GEC-Marconi progressed important development contracts towards

completion.''

It is an open secret that GEC would like to add BAe's defence business

to its own. It is currently subject to a standstill agreement against a

bid for BAe but does not intend to renew this when it expires next year.

Mr Newlands played down suggestions that it might consider a bid for

BAe, pointing out the companies already co-operate on various projects.

As one of Britain's biggest exporters, GEC is playing its part in the

sharp improvement in the trade figures. Its exports jumped by a quarter

to #854m despite competitive markets.

The Far East is inevitably a strong performer because of the heavy

infrastucture development going on there. Barely a week goes by when the

big Anglo-French offshoot GEC-Althom does not announce a new order.

However, the going has become tougher, with this company's order books

falling #600m. Its market is ''lumpy'', but it is winning its fair share

and the drop largely reflects the incidence of contract closings. The

big Korean high-speed train order, first announced in April, didn't make

it into the firm's order books until October.

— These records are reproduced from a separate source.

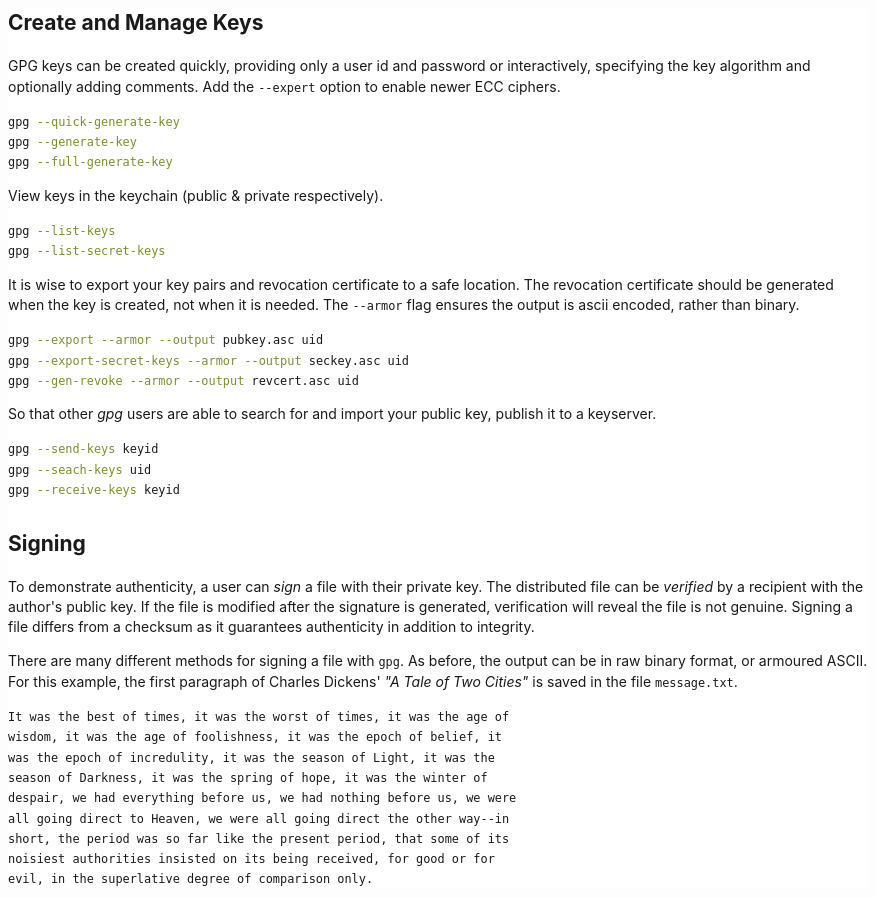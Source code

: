 ## Create and Manage Keys

GPG keys can be created quickly, providing only a user id and password
or interactively, specifying the key algorithm and optionally adding
comments. Add the `--expert` option to enable newer ECC ciphers.

```sh {.language-plaintext}
gpg --quick-generate-key
gpg --generate-key
gpg --full-generate-key
```

View keys in the keychain (public & private respectively).

```sh {.language-plaintext}
gpg --list-keys
gpg --list-secret-keys
```

It is wise to export your key pairs and revocation certificate to a safe
location. The revocation certificate should be generated when the key is
created, not when it is needed. The `--armor` flag ensures the output is
ascii encoded, rather than binary.

```sh {.language-plaintext}
gpg --export --armor --output pubkey.asc uid
gpg --export-secret-keys --armor --output seckey.asc uid
gpg --gen-revoke --armor --output revcert.asc uid
```

So that other _gpg_ users are able to search for and import your public
key, publish it to a keyserver.

```sh {.language-plaintext}
gpg --send-keys keyid
gpg --seach-keys uid
gpg --receive-keys keyid
```

## Signing

To demonstrate authenticity, a user can _sign_ a file with their private
key. The distributed file can be _verified_ by a recipient with the
author's public key. If the file is modified after the signature is
generated, verification will reveal the file is not genuine. Signing a
file differs from a checksum as it guarantees authenticity in addition
to integrity.

There are many different methods for signing a file with `gpg`. As
before, the output can be in raw binary format, or armoured ASCII. For
this example, the first paragraph of Charles Dickens' _"A Tale of Two
Cities"_ is saved in the file `message.txt`.

```{.language-plaintext}
It was the best of times, it was the worst of times, it was the age of
wisdom, it was the age of foolishness, it was the epoch of belief, it
was the epoch of incredulity, it was the season of Light, it was the
season of Darkness, it was the spring of hope, it was the winter of
despair, we had everything before us, we had nothing before us, we were
all going direct to Heaven, we were all going direct the other way--in
short, the period was so far like the present period, that some of its
noisiest authorities insisted on its being received, for good or for
evil, in the superlative degree of comparison only.
```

GEC-Althom also supplies France's high-speed trains and those for the

Channel Tunnel, which have unfortunately been breaking down alarmingly

often. The most recent order is for 100 London Underground trains.

The business raised its contribution to profits by 11%, pushing GEC's

power systems division up from #72m to #78m.

The group order book was also down, totalling a whisker under #12bn at

the end of September, against #13bn a year earlier and #12.4bn in March.

Telecommunications moved ahead, as might be expected, with a #10m

advance to #54m, while electronic metrology doubled to #60m on the back

of cost cutting and good demand for petrol pumps in the US which offset

poor figures from Avery Berkel.

Among smaller divisions, medical equipment slipped from #19m to #11m,

as the prospect of medical reforms in the US depressed demand, while

electronic components jumped from #6m to #11m.

GEC's full-year profits should hit #910m, up from #866m.